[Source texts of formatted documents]

=== Section Start ===

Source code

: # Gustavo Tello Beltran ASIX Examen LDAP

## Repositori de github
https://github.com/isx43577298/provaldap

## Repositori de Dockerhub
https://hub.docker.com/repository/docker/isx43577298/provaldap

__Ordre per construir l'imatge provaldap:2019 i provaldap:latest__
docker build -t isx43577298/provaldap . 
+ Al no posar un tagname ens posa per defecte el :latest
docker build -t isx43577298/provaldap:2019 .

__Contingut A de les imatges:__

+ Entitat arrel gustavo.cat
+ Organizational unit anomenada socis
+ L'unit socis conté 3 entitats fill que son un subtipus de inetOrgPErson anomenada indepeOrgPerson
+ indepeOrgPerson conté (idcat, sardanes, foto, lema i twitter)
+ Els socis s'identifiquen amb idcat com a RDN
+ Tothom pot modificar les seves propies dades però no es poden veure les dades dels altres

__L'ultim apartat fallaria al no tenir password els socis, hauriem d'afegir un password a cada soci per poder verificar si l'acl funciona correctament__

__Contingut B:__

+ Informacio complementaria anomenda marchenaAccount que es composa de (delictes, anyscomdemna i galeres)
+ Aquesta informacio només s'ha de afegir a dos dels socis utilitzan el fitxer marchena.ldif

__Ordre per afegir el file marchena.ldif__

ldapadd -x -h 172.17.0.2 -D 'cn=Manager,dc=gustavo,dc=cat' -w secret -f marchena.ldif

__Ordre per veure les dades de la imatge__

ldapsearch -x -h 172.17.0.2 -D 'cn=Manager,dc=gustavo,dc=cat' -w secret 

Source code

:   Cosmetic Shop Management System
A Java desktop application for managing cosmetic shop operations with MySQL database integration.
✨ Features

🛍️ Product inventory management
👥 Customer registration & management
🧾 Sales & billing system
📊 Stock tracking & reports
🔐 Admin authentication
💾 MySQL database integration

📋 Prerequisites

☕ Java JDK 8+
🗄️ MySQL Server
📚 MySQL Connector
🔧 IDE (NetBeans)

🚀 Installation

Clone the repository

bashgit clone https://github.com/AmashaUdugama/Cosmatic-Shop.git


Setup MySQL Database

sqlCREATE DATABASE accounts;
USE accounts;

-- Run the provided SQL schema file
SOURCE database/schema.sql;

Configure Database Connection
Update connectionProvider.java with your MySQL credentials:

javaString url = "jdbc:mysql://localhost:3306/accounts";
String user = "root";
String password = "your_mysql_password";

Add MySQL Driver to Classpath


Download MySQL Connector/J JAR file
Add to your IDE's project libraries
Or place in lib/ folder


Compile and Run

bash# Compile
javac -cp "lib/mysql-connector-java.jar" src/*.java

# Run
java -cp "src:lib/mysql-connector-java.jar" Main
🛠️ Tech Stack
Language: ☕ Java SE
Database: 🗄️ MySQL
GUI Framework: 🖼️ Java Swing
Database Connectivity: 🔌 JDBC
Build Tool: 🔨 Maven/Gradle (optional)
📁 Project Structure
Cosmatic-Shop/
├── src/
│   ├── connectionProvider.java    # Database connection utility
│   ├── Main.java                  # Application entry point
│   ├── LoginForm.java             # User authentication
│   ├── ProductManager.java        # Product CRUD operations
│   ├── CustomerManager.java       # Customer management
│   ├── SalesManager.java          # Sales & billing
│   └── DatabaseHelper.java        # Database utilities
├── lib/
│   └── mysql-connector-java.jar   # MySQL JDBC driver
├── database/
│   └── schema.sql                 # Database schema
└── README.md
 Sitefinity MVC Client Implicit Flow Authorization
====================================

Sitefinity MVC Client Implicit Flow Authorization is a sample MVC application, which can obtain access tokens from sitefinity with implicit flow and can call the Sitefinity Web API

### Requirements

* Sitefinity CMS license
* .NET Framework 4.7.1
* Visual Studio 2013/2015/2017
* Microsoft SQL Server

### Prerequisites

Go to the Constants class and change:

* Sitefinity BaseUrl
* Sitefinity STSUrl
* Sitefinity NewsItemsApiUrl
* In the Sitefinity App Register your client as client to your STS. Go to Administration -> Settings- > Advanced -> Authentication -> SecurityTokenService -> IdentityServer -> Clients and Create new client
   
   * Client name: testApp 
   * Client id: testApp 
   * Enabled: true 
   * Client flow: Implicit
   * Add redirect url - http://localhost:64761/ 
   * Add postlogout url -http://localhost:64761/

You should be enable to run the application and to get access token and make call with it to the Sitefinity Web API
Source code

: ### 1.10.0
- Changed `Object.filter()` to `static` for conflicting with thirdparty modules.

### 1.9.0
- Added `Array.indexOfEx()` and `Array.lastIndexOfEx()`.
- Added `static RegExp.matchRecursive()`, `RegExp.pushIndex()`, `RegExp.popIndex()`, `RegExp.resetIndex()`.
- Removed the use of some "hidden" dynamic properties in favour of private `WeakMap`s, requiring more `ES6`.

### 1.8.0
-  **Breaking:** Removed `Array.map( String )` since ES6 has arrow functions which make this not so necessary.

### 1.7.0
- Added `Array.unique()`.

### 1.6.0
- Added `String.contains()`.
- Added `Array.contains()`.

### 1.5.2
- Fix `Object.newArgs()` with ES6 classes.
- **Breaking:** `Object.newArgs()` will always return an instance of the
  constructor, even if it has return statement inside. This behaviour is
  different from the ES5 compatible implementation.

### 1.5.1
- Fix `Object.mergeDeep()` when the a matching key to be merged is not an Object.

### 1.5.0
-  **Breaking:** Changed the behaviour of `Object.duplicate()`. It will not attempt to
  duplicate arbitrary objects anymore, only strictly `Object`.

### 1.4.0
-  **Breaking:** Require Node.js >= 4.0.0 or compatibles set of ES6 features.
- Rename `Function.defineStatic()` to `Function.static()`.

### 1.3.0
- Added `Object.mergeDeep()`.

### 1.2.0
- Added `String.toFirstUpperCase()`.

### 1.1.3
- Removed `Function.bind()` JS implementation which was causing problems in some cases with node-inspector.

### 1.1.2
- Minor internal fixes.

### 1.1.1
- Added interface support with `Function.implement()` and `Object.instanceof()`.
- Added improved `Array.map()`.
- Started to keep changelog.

=== Section End ===

What is needed is every line from the data above that includes the string "Added", copied out.

- Added `Array.indexOfEx()` and `Array.lastIndexOfEx()`.
- Added `static RegExp.matchRecursive()`, `RegExp.pushIndex()`, `RegExp.popIndex()`, `RegExp.resetIndex()`.
- Added `Array.unique()`.
- Added `String.contains()`.
- Added `Array.contains()`.
- Added `Object.mergeDeep()`.
- Added `String.toFirstUpperCase()`.
- Added interface support with `Function.implement()` and `Object.instanceof()`.
- Added improved `Array.map()`.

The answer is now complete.